• YOUR OBJECTIVE: From the data, copy out every line in which the word "close" appears.

Plain-text document sources:
/---
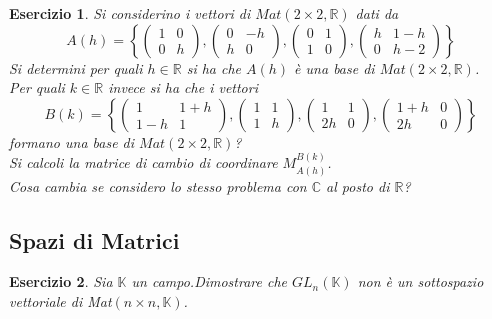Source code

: \documentclass{article}
\newtheorem{es}{Esercizio}
\begin{document}
{\begin{es}
    Si considerino i vettori di $Mat(2\times 2, \mathbb{R})$ dati da
    $$A(h)=\left\{\begin{pmatrix}
            1 & 0\\
            0 & h
        \end{pmatrix}, \begin{pmatrix}
            0 & -h\\
            h & 0
        \end{pmatrix}, \begin{pmatrix}
            0 & 1\\
            1 & 0
        \end{pmatrix}, \begin{pmatrix}
            h & 1-h\\
            0 & h-2
        \end{pmatrix}\right\}$$
    Si determini per quali $h\in \mathbb{R}$ si ha che $A(h)$ è una base di $Mat(2\times 2, \mathbb{R})$.\\
    Per quali $k\in \mathbb{R}$ invece si ha che i vettori
    $$B(k)=\left\{\begin{pmatrix}
            1 & 1+h\\
            1-h & 1
        \end{pmatrix}, \begin{pmatrix}
            1 & 1\\
            1 & h
        \end{pmatrix}, \begin{pmatrix}
            1 & 1\\
            2h & 0
        \end{pmatrix}, \begin{pmatrix}
            1+h & 0\\
            2h & 0
        \end{pmatrix}\right\}$$
    formano una base di $Mat(2\times 2, \mathbb{R})$?\\
    Si calcoli la matrice di cambio di coordinare $M_{A(h)}^{B(k)}$.\\
    Cosa cambia se considero lo stesso problema con $\mathbb{C}$ al posto di $\mathbb{R}$?
\end{es}






\subsection{Spazi di Matrici}
\begin{es}
    Sia $\mathbb{K}$ un campo.Dimostrare che $GL_n(\mathbb{K})$ non è un sottospazio vettoriale di Mat$(n\times n,\mathbb{K})$.
\end{es}

}
\end{document}
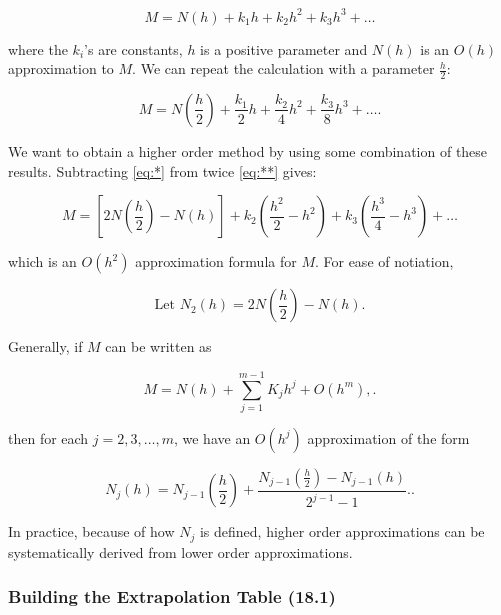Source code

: \documentclass[12pt]{article}
\begin{document}
\begin{equation}
M = N(h) + k_1h + k_2h^2 + k_3h^3 + \dots
\label{eq:*}
\end{equation}

\noindent where the $k_i$'s are constants, $h$ is a positive parameter and
$N(h)$ is an $O(h)$ approximation to $M$. We can repeat the calculation with a
parameter $\frac{h}{2}$:

\begin{equation}
M=N\left(\frac{h}{2}\right) + \frac{k_1}{2}h + \frac{k_2}{4}h^2 + \frac{k_3}{8}h^3 + \dots
\label{eq:**}
.\end{equation}

We want to obtain a higher order method by using some combination of these
results. 
Subtracting \eqref{eq:*} from twice \eqref{eq:**} gives:

\begin{equation}
  M = \left[2N\left(\frac{h}{2}\right) - N(h)\right] + k_2\left(\frac{h^2}{2} 
  - h^2\right) + k_3 \left(\frac{h^3}{4}-h^3\right) + \dots
  \label{eq:?}
\end{equation}

\noindent
which is an $O(h^2)$ approximation formula for $M$. For ease of notiation, 

\[
\text{Let } N_2(h) = 2N\left(\frac{h}{2}\right) - N(h)
.\]

\noindent
Generally, if $M$ can be written as

\[
  M = N(h) + \sum_{j=1}^{m-1} K_j h^j + O(h^m),
.\]

\noindent
then for each $j = 2, 3, \dots, m$, we have an $O(h^j)$ approximation of the form

\[
  N_j(h) = N_{j-1} \left(\frac{h}{2}\right) + \frac{N_{j-1} \left(\frac{h}{2}\right) - N_{j-1}(h)}{2^{j-1} - 1}.
.\]

In practice, because of how $N_j$ is defined, higher order approximations can 
be systematically derived from lower order approximations.

\subsubsection{Building the Extrapolation Table (18.1)}\label{sec:building_the_extrapolation_table}
\end{document}
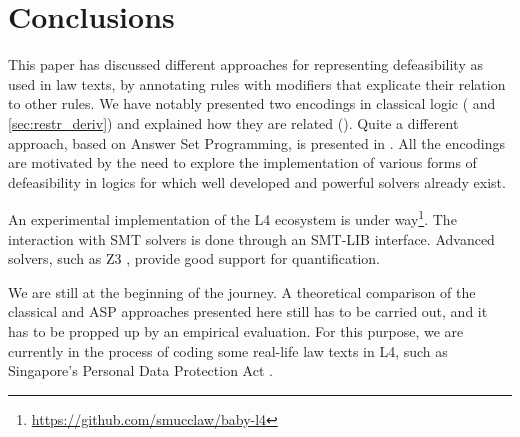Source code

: \section{Conclusions}\label{sec:conclusions}

This paper has discussed different approaches for representing defeasibility
as used in law texts, by annotating rules with modifiers that explicate their
relation to other rules. We have notably presented two encodings in classical
logic ( and \ref{sec:restr_deriv}) and explained
how they are related (). Quite a different approach,
based on Answer Set Programming, is presented in
.  All the encodings are motivated by the need to explore the implementation of various forms of defeasibility in logics for which well developed and powerful solvers already exist.  

An experimental implementation of the L4 ecosystem is under
way\footnote{\url{https://github.com/smucclaw/baby-l4}}. The interaction with
SMT solvers is done through an SMT-LIB \citep{BarFT_SMTLIB} interface. Advanced
solvers, such as Z3 \citep{demoura_bjorner_z3_2008}, provide good support for
quantification. 



We are still at the beginning of the journey. A theoretical comparison of the
classical and ASP approaches presented here still has to be carried out, and
it has to be propped up by an empirical evaluation. For this purpose, we are
currently in the process of coding some real-life law texts in L4, such as
Singapore's Personal Data Protection Act \citep{ppda}.



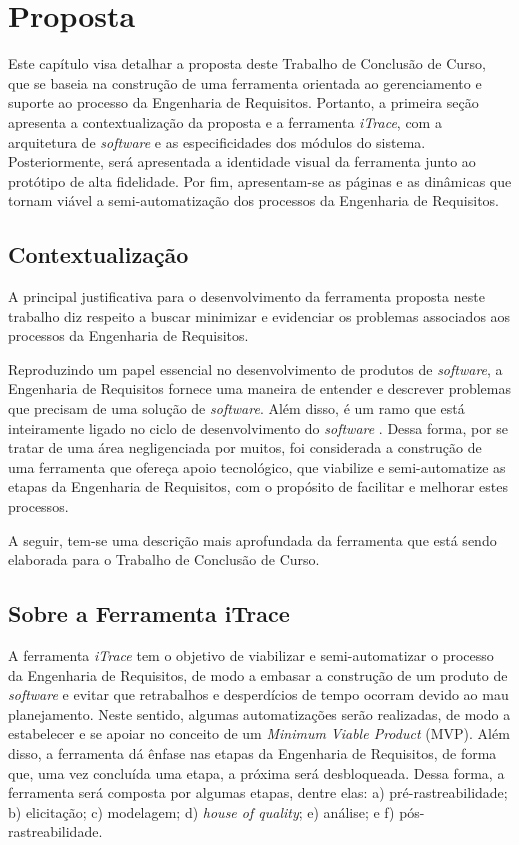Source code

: \chapter[Proposta]{Proposta}

\label{chap:proposta}

Este capítulo visa detalhar a proposta deste Trabalho de Conclusão de Curso, que se baseia na construção de uma ferramenta orientada ao gerenciamento e suporte ao processo da Engenharia de Requisitos. Portanto, a primeira seção apresenta a contextualização da proposta e a ferramenta \textit{iTrace}, com a arquitetura de \textit{software} e as especificidades dos módulos do sistema. Posteriormente, será apresentada a identidade visual da ferramenta junto ao protótipo de alta fidelidade. Por fim, apresentam-se as páginas e as dinâmicas que tornam viável a semi-automatização dos processos da Engenharia de Requisitos.

\section{Contextualização}
A principal justificativa para o desenvolvimento da ferramenta proposta neste trabalho diz respeito a buscar minimizar e evidenciar os problemas associados aos processos da Engenharia de Requisitos.

Reproduzindo um papel essencial no desenvolvimento de produtos de \textit{software}, a Engenharia de Requisitos fornece uma maneira de entender e descrever problemas que precisam de uma solução de \textit{software}. Além disso, é um ramo que está inteiramente ligado no ciclo de desenvolvimento do \textit{software} \cite{elliott2012software}. Dessa forma, por se tratar de uma área negligenciada por muitos, foi considerada a construção de uma ferramenta que ofereça apoio tecnológico, que viabilize e semi-automatize as etapas da Engenharia de Requisitos, com o propósito de facilitar e melhorar estes processos.

A seguir, tem-se uma descrição mais aprofundada da ferramenta que está sendo elaborada para o Trabalho de Conclusão de Curso.

\section{Sobre a Ferramenta iTrace}
A ferramenta \textit{iTrace} tem o objetivo de viabilizar e semi-automatizar o processo da Engenharia de Requisitos, de modo a embasar a construção de um produto de \textit{software} e evitar que retrabalhos e desperdícios de tempo ocorram devido ao mau planejamento. Neste sentido, algumas automatizações serão realizadas, de modo a estabelecer e se apoiar no conceito de um \textit{Minimum Viable Product} (MVP). Além disso, a ferramenta dá ênfase nas etapas da Engenharia de Requisitos, de forma que, uma vez concluída uma etapa, a próxima será desbloqueada. Dessa forma, a ferramenta será composta por algumas etapas, dentre elas: a) pré-rastreabilidade; b) elicitação; c) modelagem; d) \textit{house of quality}; e) análise; e f) pós-rastreabilidade. 

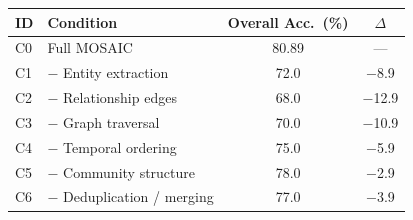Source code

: \begin{tabular}{@{}llcc@{}}
\toprule
\textbf{ID} & \textbf{Condition} & \textbf{Overall Acc.\ (\%)} & $\Delta$ \\
\midrule
C0 & Full MOSAIC & 80.89 & --- \\
C1 & $-$ Entity extraction & 72.0 & $-$8.9 \\
C2 & $-$ Relationship edges & 68.0 & $-$12.9 \\
C3 & $-$ Graph traversal & 70.0 & $-$10.9 \\
C4 & $-$ Temporal ordering & 75.0 & $-$5.9 \\
C5 & $-$ Community structure & 78.0 & $-$2.9 \\
C6 & $-$ Deduplication / merging & 77.0 & $-$3.9 \\
\bottomrule
\end{tabular}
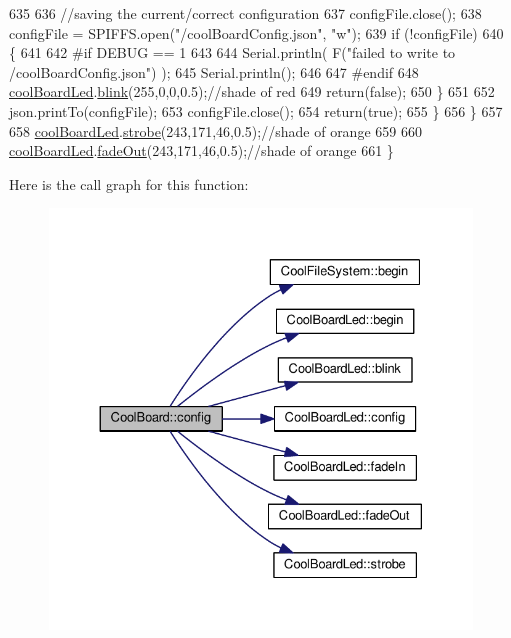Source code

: \begin{DoxyCode}
635 
636             \textcolor{comment}{//saving the current/correct configuration}
637             configFile.close();
638             configFile = SPIFFS.open(\textcolor{stringliteral}{"/coolBoardConfig.json"}, \textcolor{stringliteral}{"w"});
639             \textcolor{keywordflow}{if} (!configFile)
640             \{
641             
642 \textcolor{preprocessor}{            #if DEBUG == 1}
643 
644                 Serial.println( F(\textcolor{stringliteral}{"failed to write to /coolBoardConfig.json"}) );
645                 Serial.println();
646             
647 \textcolor{preprocessor}{            #endif}
648                 \hyperlink{classCoolBoard_a1b1d3c684a5baa56b08486e192fd8e97}{coolBoardLed}.\hyperlink{classCoolBoardLed_a96e1ea13003eee34c9dbcef340404426}{blink}(255,0,0,0.5);\textcolor{comment}{//shade of red     }
649                 \textcolor{keywordflow}{return}(\textcolor{keyword}{false});
650             \}
651 
652             json.printTo(configFile);
653             configFile.close();
654             \textcolor{keywordflow}{return}(\textcolor{keyword}{true});
655         \}
656     \}
657 
658     \hyperlink{classCoolBoard_a1b1d3c684a5baa56b08486e192fd8e97}{coolBoardLed}.\hyperlink{classCoolBoardLed_ad5f0de4c628cbfbf49896042831c64ad}{strobe}(243,171,46,0.5);\textcolor{comment}{//shade of orange}
659     
660     \hyperlink{classCoolBoard_a1b1d3c684a5baa56b08486e192fd8e97}{coolBoardLed}.\hyperlink{classCoolBoardLed_a93d545679237e8cc858324367149775c}{fadeOut}(243,171,46,0.5);\textcolor{comment}{//shade of orange               }
661 \}
\end{DoxyCode}
Here is the call graph for this function\+:\nopagebreak
\begin{figure}[H]
\begin{center}
\leavevmode
\includegraphics[width=330pt]{classCoolBoard_a583a874c09c07e70a6eb9229fc4beddb_cgraph}
\end{center}
\end{figure}
\mbox{\label{classCoolBoard_a519de78b807f8ec6463ff484eb925918}} 

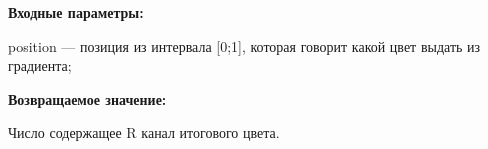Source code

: \textbf{Входные параметры:}  

position --- позиция из интервала [0;1], которая говорит какой цвет выдать из градиента;

\textbf{Возвращаемое значение:}

Число содержащее R канал итогового цвета.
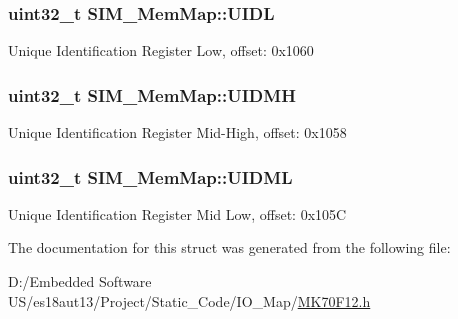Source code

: \subsubsection[{U\+I\+D\+L}]{\setlength{\rightskip}{0pt plus 5cm}uint32\+\_\+t S\+I\+M\+\_\+\+Mem\+Map\+::\+U\+I\+D\+L}\label{struct_s_i_m___mem_map_ac23a694afa8d84e55fc43ff0c0ec1b29}
Unique Identification Register Low, offset\+: 0x1060 \hypertarget{struct_s_i_m___mem_map_af4fb6d5bc3fa71f9c905570d87a2e93f}{}
\subsubsection[{U\+I\+D\+M\+H}]{\setlength{\rightskip}{0pt plus 5cm}uint32\+\_\+t S\+I\+M\+\_\+\+Mem\+Map\+::\+U\+I\+D\+M\+H}\label{struct_s_i_m___mem_map_af4fb6d5bc3fa71f9c905570d87a2e93f}
Unique Identification Register Mid-\/\+High, offset\+: 0x1058 \hypertarget{struct_s_i_m___mem_map_a51e871d8ac13db8b605b6ec1b3292be4}{}
\subsubsection[{U\+I\+D\+M\+L}]{\setlength{\rightskip}{0pt plus 5cm}uint32\+\_\+t S\+I\+M\+\_\+\+Mem\+Map\+::\+U\+I\+D\+M\+L}\label{struct_s_i_m___mem_map_a51e871d8ac13db8b605b6ec1b3292be4}
Unique Identification Register Mid Low, offset\+: 0x105\+C 

The documentation for this struct was generated from the following file\+:\begin{DoxyCompactItemize}
\item 
D\+:/\+Embedded Software U\+S/es18aut13/\+Project/\+Static\+\_\+\+Code/\+I\+O\+\_\+\+Map/\hyperlink{_m_k70_f12_8h}{M\+K70\+F12.\+h}\end{DoxyCompactItemize}
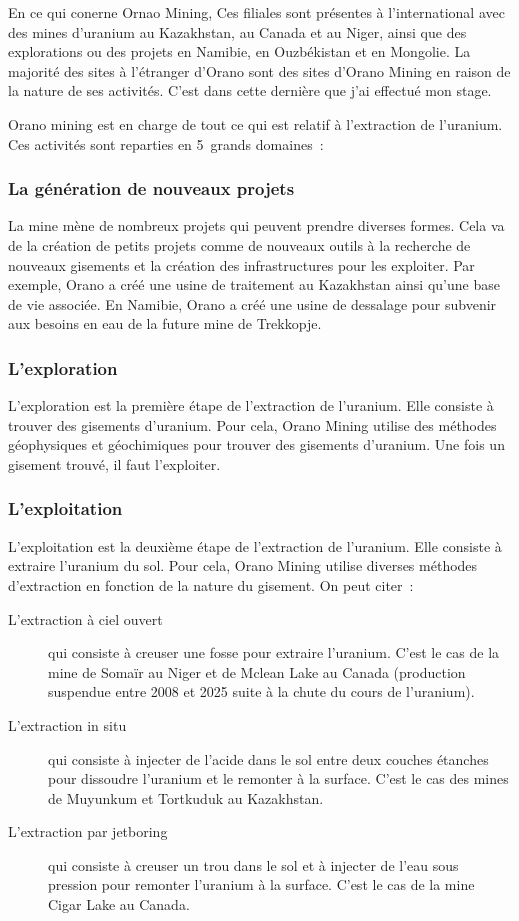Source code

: En ce qui conerne Ornao Mining, Ces filiales sont présentes à l'international avec des mines d'uranium au Kazakhstan, au Canada et au Niger, ainsi que des explorations ou des projets en Namibie, en Ouzbékistan et en Mongolie. La majorité des sites à l'étranger d'Orano sont des sites d'Orano Mining en raison de la nature de ses activités. C'est dans cette dernière que j'ai effectué mon stage.

Orano mining est en charge de tout ce qui est relatif à l'extraction de l'uranium. Ces activités sont reparties en 5~grands domaines~:%

\subsubsection{La génération de nouveaux projets}
La mine mène de nombreux projets qui peuvent prendre diverses formes. Cela va de la création de petits projets comme de nouveaux outils à la recherche de nouveaux gisements et la création des infrastructures pour les exploiter. Par exemple, Orano a créé une usine de traitement au Kazakhstan ainsi qu'une base de vie associée. En Namibie, Orano a créé une usine de dessalage pour subvenir aux besoins en eau de la future mine de Trekkopje.

\subsubsection{L'exploration}
L'exploration est la première étape de l'extraction de l'uranium. Elle consiste à trouver des gisements d'uranium. Pour cela, Orano Mining utilise des méthodes géophysiques et géochimiques pour trouver des gisements d'uranium. Une fois un gisement trouvé, il faut l'exploiter.

\subsubsection{L'exploitation}
L'exploitation est la deuxième étape de l'extraction de l'uranium. Elle consiste à extraire l'uranium du sol. Pour cela, Orano Mining utilise diverses méthodes d'extraction en fonction de la nature du gisement. On peut citer~:
\begin{description}

    \item [L'extraction à ciel ouvert]qui consiste à creuser une fosse pour extraire l'uranium. C'est le cas de la mine de Somaïr au Niger et de Mclean Lake au Canada (production suspendue entre 2008 et 2025 suite à la chute du cours de l'uranium).
    \item [L'extraction in situ] qui consiste à injecter de l'acide dans le sol entre deux couches étanches pour dissoudre l'uranium et le remonter à la surface. C'est le cas des mines de Muyunkum et Tortkuduk au Kazakhstan.
    \item [L'extraction par jetboring]qui consiste à creuser un trou dans le sol et à injecter de l'eau sous pression pour remonter l'uranium à la surface. C'est le cas de la mine Cigar Lake au Canada.

\end{description}

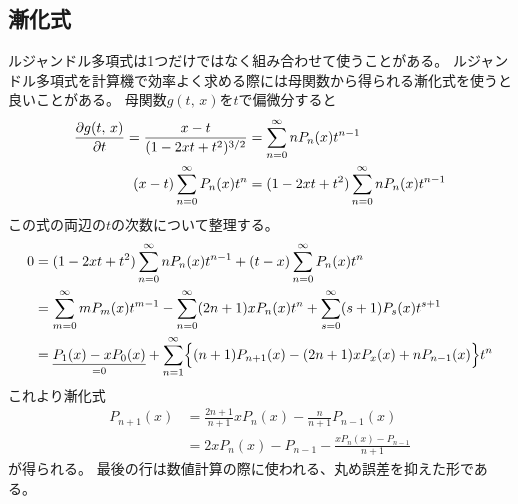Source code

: \documentclass[../master.tex]{subfiles}
\begin{document}
\subsection{漸化式}
ルジャンドル多項式は1つだけではなく組み合わせて使うことがある。
ルジャンドル多項式を計算機で効率よく求める際には母関数から得られる漸化式を使うと良いことがある。
母関数\(g(t,\,x)\)を\(t\)で偏微分すると
\begin{align}
	\pdv{g(t,\,x)}{t} = \frac{x-t}{(1-2xt+t^2)^{3/2}} & = \sum_{n=0}^{\infty} nP_n(x)t^{n-1}            \\
	(x-t)\sum_{n=0}^{\infty} P_n(x) t^n               & = (1-2xt+t^2)\sum_{n=0}^{\infty} nP_n(x)t^{n-1}
\end{align}
この式の両辺の\(t\)の次数について整理する。
\begin{equation}\begin{aligned}[b]
    0 & = (1-2xt+t^2)\sum_{n=0}^{\infty} nP_n(x)t^{n-1} +(t-x)\sum_{n=0}^{\infty} P_n(x) t^n \\
	  & = \sum_{m=0}^{\infty} mP_m(x)t^{m-1}
	- \sum_{n=0}^{\infty}(2n+1)xP_n(x)t^n
	+ \sum_{s=0}^{\infty} (s+1)P_s(x)t^{s+1}                                                 \\
	  & = \underset{=0}{\underline{P_1(x) -xP_0(x)}}+
	\sum_{n=1}^{\infty} \Bigl\{
	(n+1)P_{n+1}(x) - (2n+1)xP_x(x) + nP_{n-1}(x)
	\Bigr\}t^n
\end{aligned}\end{equation}
これより漸化式
\begin{align}
	P_{n+1}(x) & = \frac{2n+1}{n+1}xP_n(x)-\frac{n}{n+1}P_{n-1}(x) \label{eq:legendre_recurrece1} \\
	           & = 2xP_n(x)-P_{n-1} -\frac{xP_n(x)-P_{n-1}}{n+1}
\end{align}
が得られる。
最後の行は数値計算の際に使われる、丸め誤差を抑えた形である。
\end{document}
\---
• RESULT OF THE EXERCISE:
637             configFile.close();
653             configFile.close();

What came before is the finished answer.